Solved – Should the lambda of ridge regression be related to number of data points

regressionregularizationridge regression

Suppose we have data $ (x_{1}, y_{1})\ldots (x_{N}, y_{N})$. The loss function of ridge regression is
$$
\sum_i^N{(y_i – x^T_i\mathbf{\beta})^2} + \lambda \sum_j^p{\beta^2_j}
$$

Notice that $ \sum_i^N{(y_i – x^T_i\mathbf{\beta})^2}$ term is related to number of all $(x_{i}, y_{i})$ pairs, increasing with length of $y$ vector. However, $\sum_j{\beta^2_j}$ is not.

How about $\lambda$ ?. Should it be related to $N$? It seems that if we keep $\lambda$ fixed, the penalty will be weaker with more data points. Am I wrong?

Best Answer

There are many methods for selecting the regularization parameter ridge regression (also known as Tikhonov regularization) including the L-curve method, the discrepancy principle, and generalized cross validation. Assuming that the least squares problem is ill-conditioned so as to require regularization, all of the commonly used methods that I've just mentioned produce a value of $\lambda$ that depends not just on the number of data points, but also on the particular values of $y$. Using any of these methods, the value of $\lambda$ that is selected will typically increase with the number of data points.
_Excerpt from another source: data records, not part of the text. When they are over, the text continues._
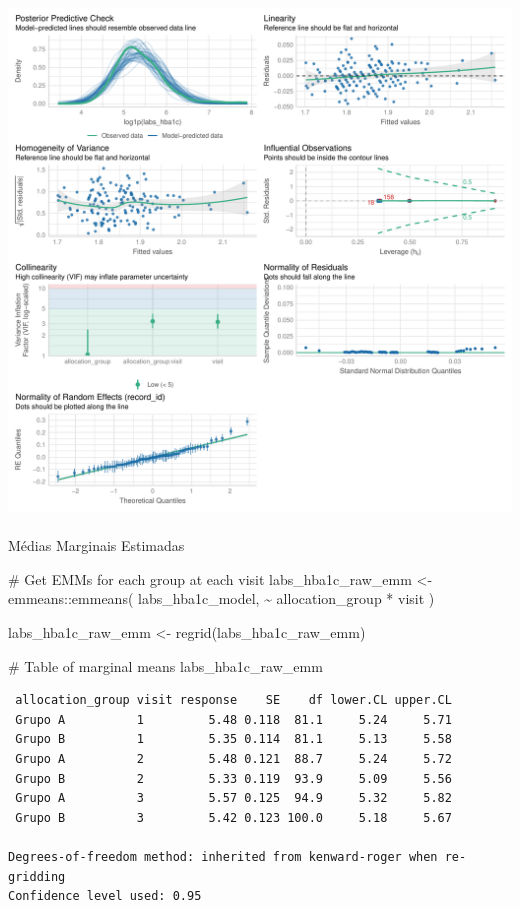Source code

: \documentclass[
  letterpaper,
  DIV=11,
  numbers=noendperiod]{scrartcl}
\makeatletter
\let\oldparagraph\paragraph
\renewcommand{\paragraph}{
    \@ifstar
      \xxxParagraphStar
      \xxxParagraphNoStar
  }
\newcommand{\xxxParagraphStar}[1]{\oldparagraph*{#1}\mbox{}}
\newcommand{\xxxParagraphNoStar}[1]{\oldparagraph{#1}\mbox{}}
\newenvironment{Shaded}{\begin{snugshade}}{\end{snugshade}}
\newcommand{\CommentTok}[1]{\textcolor[rgb]{0.37,0.37,0.37}{#1}}
\newcommand{\FunctionTok}[1]{\textcolor[rgb]{0.28,0.35,0.67}{#1}}
\newcommand{\NormalTok}[1]{\textcolor[rgb]{0.00,0.23,0.31}{#1}}
\newcommand{\OtherTok}[1]{\textcolor[rgb]{0.00,0.23,0.31}{#1}}
\newcommand{\SpecialCharTok}[1]{\textcolor[rgb]{0.37,0.37,0.37}{#1}}
\makeatother
\begin{document}
\includegraphics{Outcomes_V1V2V3_files/figure-pdf/labs_hba1c_4-2.pdf}

\paragraph{Médias Marginais
Estimadas}\label{muxe9dias-marginais-estimadas-9}

\begin{Shaded}
\begin{Highlighting}[]
\CommentTok{\# Get EMMs for each group at each visit}
\NormalTok{labs\_hba1c\_raw\_emm }\OtherTok{\textless{}{-}}\NormalTok{ emmeans}\SpecialCharTok{::}\FunctionTok{emmeans}\NormalTok{(}
\NormalTok{    labs\_hba1c\_model, }
    \SpecialCharTok{\textasciitilde{}}\NormalTok{ allocation\_group }\SpecialCharTok{*}\NormalTok{ visit}
\NormalTok{)}

\NormalTok{labs\_hba1c\_raw\_emm }\OtherTok{\textless{}{-}} \FunctionTok{regrid}\NormalTok{(labs\_hba1c\_raw\_emm)}

\CommentTok{\# Table of marginal means}
\NormalTok{labs\_hba1c\_raw\_emm}
\end{Highlighting}
\end{Shaded}

\begin{verbatim}
 allocation_group visit response    SE    df lower.CL upper.CL
 Grupo A          1         5.48 0.118  81.1     5.24     5.71
 Grupo B          1         5.35 0.114  81.1     5.13     5.58
 Grupo A          2         5.48 0.121  88.7     5.24     5.72
 Grupo B          2         5.33 0.119  93.9     5.09     5.56
 Grupo A          3         5.57 0.125  94.9     5.32     5.82
 Grupo B          3         5.42 0.123 100.0     5.18     5.67

Degrees-of-freedom method: inherited from kenward-roger when re-gridding 
Confidence level used: 0.95 
\end{verbatim}
\end{document}

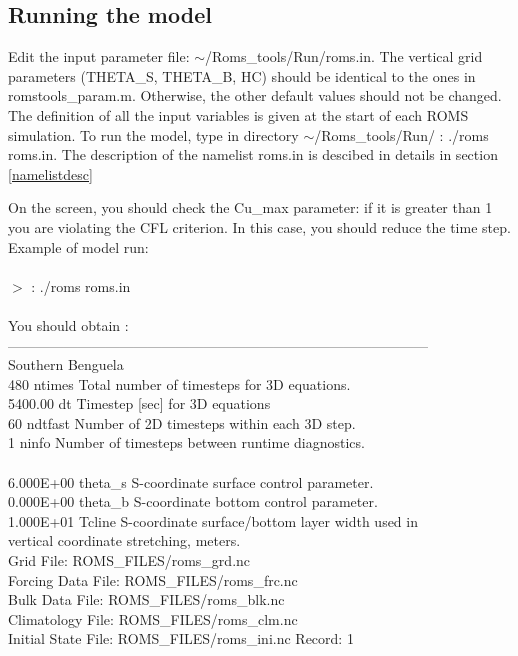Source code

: \subsection{Running the model}
Edit the input parameter file: $\sim$/Roms\_tools/Run/roms.in.  The vertical grid
parameters (THETA\_S, THETA\_B, HC) should be identical to the ones in
romstools\_param.m.  Otherwise, the other default values should not be changed.  The
definition of all the input variables is given at the start of each ROMS simulation.
To run the model, type in directory $\sim$/Roms\_tools/Run/ : ./roms roms.in.  The
description of the namelist roms.in is descibed in details in section \ref{namelistdesc}

On the screen, you should check the Cu\_max parameter: if it is greater than 1 you
are violating the CFL criterion. In this case, you should reduce the time step.
\\
Example of model run:\\
\\
$>$ : ./roms roms.in
\\\\
You should obtain :\\
------------------------------------------------------------------------------------------\\
Southern Benguela\\
480  ntimes   Total number of timesteps for 3D equations.\\
5400.00  dt       Timestep [sec] for 3D equations\\
60  ndtfast  Number of 2D timesteps within each 3D step.\\
1  ninfo    Number of timesteps between runtime diagnostics.\\
\\
6.000E+00  theta\_s  S-coordinate surface control parameter.\\
0.000E+00  theta\_b  S-coordinate bottom control parameter.\\
1.000E+01  Tcline   S-coordinate surface/bottom layer width used in\\
vertical coordinate stretching, meters.\\
Grid File:  ROMS\_FILES/roms\_grd.nc\\
Forcing Data File:  ROMS\_FILES/roms\_frc.nc\\
Bulk Data File:  ROMS\_FILES/roms\_blk.nc\\
Climatology File:  ROMS\_FILES/roms\_clm.nc\\
Initial State File:  ROMS\_FILES/roms\_ini.nc    Record:  1\\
In machine learning applications, it's typical to adjust $\lambda$ so that that the prediction error over the validation set is minimized. Here, the choice of $\lambda$ depends on both the training data and the validation data. As the size of the training set grows, it's typical for the optimal $\lambda$ to grow.

If you think of ridge regression as finding the Bayesian maximum a posteriori probability (MAP) solution beginning with a multivariate normal prior for the parameters $\beta$ and assuming a multivariate normal likelihood, then you get the ridge regression least squares problem to estimate the MAP solution. In this framework, since $\lambda$ is associated with the prior covariance it should not change as you add more data points.